- **Work to complete**
Write each record again exactly as it stands.

- **Data under study**
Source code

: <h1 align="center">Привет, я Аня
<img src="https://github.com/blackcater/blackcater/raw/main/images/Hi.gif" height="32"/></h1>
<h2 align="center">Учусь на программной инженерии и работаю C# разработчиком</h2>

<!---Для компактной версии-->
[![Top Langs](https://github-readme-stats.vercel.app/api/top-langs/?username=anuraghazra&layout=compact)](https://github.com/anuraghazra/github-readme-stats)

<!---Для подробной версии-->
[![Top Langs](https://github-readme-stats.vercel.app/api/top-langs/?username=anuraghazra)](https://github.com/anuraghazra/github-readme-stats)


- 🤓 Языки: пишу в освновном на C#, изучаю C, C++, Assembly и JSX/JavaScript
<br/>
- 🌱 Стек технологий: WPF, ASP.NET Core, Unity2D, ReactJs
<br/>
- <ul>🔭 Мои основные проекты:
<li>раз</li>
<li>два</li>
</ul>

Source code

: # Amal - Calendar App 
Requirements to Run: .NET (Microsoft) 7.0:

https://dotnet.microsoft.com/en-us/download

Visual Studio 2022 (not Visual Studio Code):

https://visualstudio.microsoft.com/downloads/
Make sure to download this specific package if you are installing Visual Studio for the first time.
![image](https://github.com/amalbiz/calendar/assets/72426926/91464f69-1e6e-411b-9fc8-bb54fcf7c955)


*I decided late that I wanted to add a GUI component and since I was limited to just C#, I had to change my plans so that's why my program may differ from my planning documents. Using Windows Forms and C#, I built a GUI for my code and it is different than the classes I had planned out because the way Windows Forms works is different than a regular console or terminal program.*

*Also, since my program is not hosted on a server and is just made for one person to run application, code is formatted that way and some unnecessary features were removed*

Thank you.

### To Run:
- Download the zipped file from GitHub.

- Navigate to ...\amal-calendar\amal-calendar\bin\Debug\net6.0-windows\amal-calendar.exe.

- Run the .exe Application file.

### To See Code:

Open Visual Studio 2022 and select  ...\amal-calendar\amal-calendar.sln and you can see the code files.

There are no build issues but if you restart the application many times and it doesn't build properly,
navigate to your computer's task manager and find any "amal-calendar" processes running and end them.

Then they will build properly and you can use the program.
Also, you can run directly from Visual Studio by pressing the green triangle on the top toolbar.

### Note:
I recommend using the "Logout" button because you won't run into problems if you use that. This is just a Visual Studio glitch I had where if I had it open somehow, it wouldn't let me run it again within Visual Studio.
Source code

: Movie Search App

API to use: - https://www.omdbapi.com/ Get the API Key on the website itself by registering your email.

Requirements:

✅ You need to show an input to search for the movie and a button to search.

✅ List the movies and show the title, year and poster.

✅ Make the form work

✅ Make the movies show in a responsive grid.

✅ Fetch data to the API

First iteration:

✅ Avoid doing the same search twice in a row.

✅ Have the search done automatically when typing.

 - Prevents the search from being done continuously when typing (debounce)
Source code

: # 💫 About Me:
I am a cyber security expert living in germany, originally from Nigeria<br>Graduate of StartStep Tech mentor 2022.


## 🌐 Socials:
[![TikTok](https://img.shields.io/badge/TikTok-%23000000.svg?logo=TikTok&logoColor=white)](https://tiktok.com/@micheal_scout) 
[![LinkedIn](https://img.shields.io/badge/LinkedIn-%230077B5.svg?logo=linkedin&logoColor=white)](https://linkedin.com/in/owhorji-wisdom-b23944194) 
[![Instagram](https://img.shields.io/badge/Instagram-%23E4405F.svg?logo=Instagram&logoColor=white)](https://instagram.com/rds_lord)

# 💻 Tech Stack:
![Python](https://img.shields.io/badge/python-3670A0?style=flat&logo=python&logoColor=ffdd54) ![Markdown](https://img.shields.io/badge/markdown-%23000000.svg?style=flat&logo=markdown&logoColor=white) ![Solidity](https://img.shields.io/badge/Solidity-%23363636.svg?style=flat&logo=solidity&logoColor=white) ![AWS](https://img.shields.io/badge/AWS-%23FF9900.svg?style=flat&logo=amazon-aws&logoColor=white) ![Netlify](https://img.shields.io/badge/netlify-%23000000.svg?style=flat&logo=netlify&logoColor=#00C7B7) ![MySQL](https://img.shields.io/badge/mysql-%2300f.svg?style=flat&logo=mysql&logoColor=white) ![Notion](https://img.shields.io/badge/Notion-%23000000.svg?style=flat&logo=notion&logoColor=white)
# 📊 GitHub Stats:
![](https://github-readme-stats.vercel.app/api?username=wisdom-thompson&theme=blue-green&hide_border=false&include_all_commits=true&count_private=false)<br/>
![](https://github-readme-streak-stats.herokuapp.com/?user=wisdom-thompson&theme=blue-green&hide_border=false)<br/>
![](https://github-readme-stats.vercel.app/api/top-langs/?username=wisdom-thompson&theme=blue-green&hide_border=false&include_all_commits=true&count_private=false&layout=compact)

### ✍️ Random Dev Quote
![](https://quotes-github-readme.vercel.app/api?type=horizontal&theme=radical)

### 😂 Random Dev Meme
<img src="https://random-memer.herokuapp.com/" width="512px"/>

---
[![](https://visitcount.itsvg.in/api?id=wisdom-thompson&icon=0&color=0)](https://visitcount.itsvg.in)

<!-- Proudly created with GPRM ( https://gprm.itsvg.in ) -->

- **Worked solution**
Source code

: <h1 align="center">Привет, я Аня
<img src="https://github.com/blackcater/blackcater/raw/main/images/Hi.gif" height="32"/></h1>
<h2 align="center">Учусь на программной инженерии и работаю C# разработчиком</h2>

<!---Для компактной версии-->
[![Top Langs](https://github-readme-stats.vercel.app/api/top-langs/?username=anuraghazra&layout=compact)](https://github.com/anuraghazra/github-readme-stats)

<!---Для подробной версии-->
[![Top Langs](https://github-readme-stats.vercel.app/api/top-langs/?username=anuraghazra)](https://github.com/anuraghazra/github-readme-stats)


- 🤓 Языки: пишу в освновном на C#, изучаю C, C++, Assembly и JSX/JavaScript
<br/>
- 🌱 Стек технологий: WPF, ASP.NET Core, Unity2D, ReactJs
<br/>
- <ul>🔭 Мои основные проекты:
<li>раз</li>
<li>два</li>
</ul>

Source code

: # Amal - Calendar App 
Requirements to Run: .NET (Microsoft) 7.0:

https://dotnet.microsoft.com/en-us/download

Visual Studio 2022 (not Visual Studio Code):

https://visualstudio.microsoft.com/downloads/
Make sure to download this specific package if you are installing Visual Studio for the first time.
![image](https://github.com/amalbiz/calendar/assets/72426926/91464f69-1e6e-411b-9fc8-bb54fcf7c955)


*I decided late that I wanted to add a GUI component and since I was limited to just C#, I had to change my plans so that's why my program may differ from my planning documents. Using Windows Forms and C#, I built a GUI for my code and it is different than the classes I had planned out because the way Windows Forms works is different than a regular console or terminal program.*

*Also, since my program is not hosted on a server and is just made for one person to run application, code is formatted that way and some unnecessary features were removed*

Thank you.

### To Run:
- Download the zipped file from GitHub.

- Navigate to ...\amal-calendar\amal-calendar\bin\Debug\net6.0-windows\amal-calendar.exe.

- Run the .exe Application file.

### To See Code:

Open Visual Studio 2022 and select  ...\amal-calendar\amal-calendar.sln and you can see the code files.

There are no build issues but if you restart the application many times and it doesn't build properly,
navigate to your computer's task manager and find any "amal-calendar" processes running and end them.

Then they will build properly and you can use the program.
Also, you can run directly from Visual Studio by pressing the green triangle on the top toolbar.

### Note:
I recommend using the "Logout" button because you won't run into problems if you use that. This is just a Visual Studio glitch I had where if I had it open somehow, it wouldn't let me run it again within Visual Studio.
Source code

: Movie Search App

API to use: - https://www.omdbapi.com/ Get the API Key on the website itself by registering your email.

Requirements:

✅ You need to show an input to search for the movie and a button to search.

✅ List the movies and show the title, year and poster.

✅ Make the form work

✅ Make the movies show in a responsive grid.

✅ Fetch data to the API

First iteration:

✅ Avoid doing the same search twice in a row.

✅ Have the search done automatically when typing.

 - Prevents the search from being done continuously when typing (debounce)
Source code

: # 💫 About Me:
I am a cyber security expert living in germany, originally from Nigeria<br>Graduate of StartStep Tech mentor 2022.


## 🌐 Socials:
[![TikTok](https://img.shields.io/badge/TikTok-%23000000.svg?logo=TikTok&logoColor=white)](https://tiktok.com/@micheal_scout) 
[![LinkedIn](https://img.shields.io/badge/LinkedIn-%230077B5.svg?logo=linkedin&logoColor=white)](https://linkedin.com/in/owhorji-wisdom-b23944194) 
[![Instagram](https://img.shields.io/badge/Instagram-%23E4405F.svg?logo=Instagram&logoColor=white)](https://instagram.com/rds_lord)

# 💻 Tech Stack:
![Python](https://img.shields.io/badge/python-3670A0?style=flat&logo=python&logoColor=ffdd54) ![Markdown](https://img.shields.io/badge/markdown-%23000000.svg?style=flat&logo=markdown&logoColor=white) ![Solidity](https://img.shields.io/badge/Solidity-%23363636.svg?style=flat&logo=solidity&logoColor=white) ![AWS](https://img.shields.io/badge/AWS-%23FF9900.svg?style=flat&logo=amazon-aws&logoColor=white) ![Netlify](https://img.shields.io/badge/netlify-%23000000.svg?style=flat&logo=netlify&logoColor=#00C7B7) ![MySQL](https://img.shields.io/badge/mysql-%2300f.svg?style=flat&logo=mysql&logoColor=white) ![Notion](https://img.shields.io/badge/Notion-%23000000.svg?style=flat&logo=notion&logoColor=white)
# 📊 GitHub Stats:
![](https://github-readme-stats.vercel.app/api?username=wisdom-thompson&theme=blue-green&hide_border=false&include_all_commits=true&count_private=false)<br/>
![](https://github-readme-streak-stats.herokuapp.com/?user=wisdom-thompson&theme=blue-green&hide_border=false)<br/>
![](https://github-readme-stats.vercel.app/api/top-langs/?username=wisdom-thompson&theme=blue-green&hide_border=false&include_all_commits=true&count_private=false&layout=compact)

### ✍️ Random Dev Quote
![](https://quotes-github-readme.vercel.app/api?type=horizontal&theme=radical)

### 😂 Random Dev Meme
<img src="https://random-memer.herokuapp.com/" width="512px"/>

---
[![](https://visitcount.itsvg.in/api?id=wisdom-thompson&icon=0&color=0)](https://visitcount.itsvg.in)

<!-- Proudly created with GPRM ( https://gprm.itsvg.in ) -->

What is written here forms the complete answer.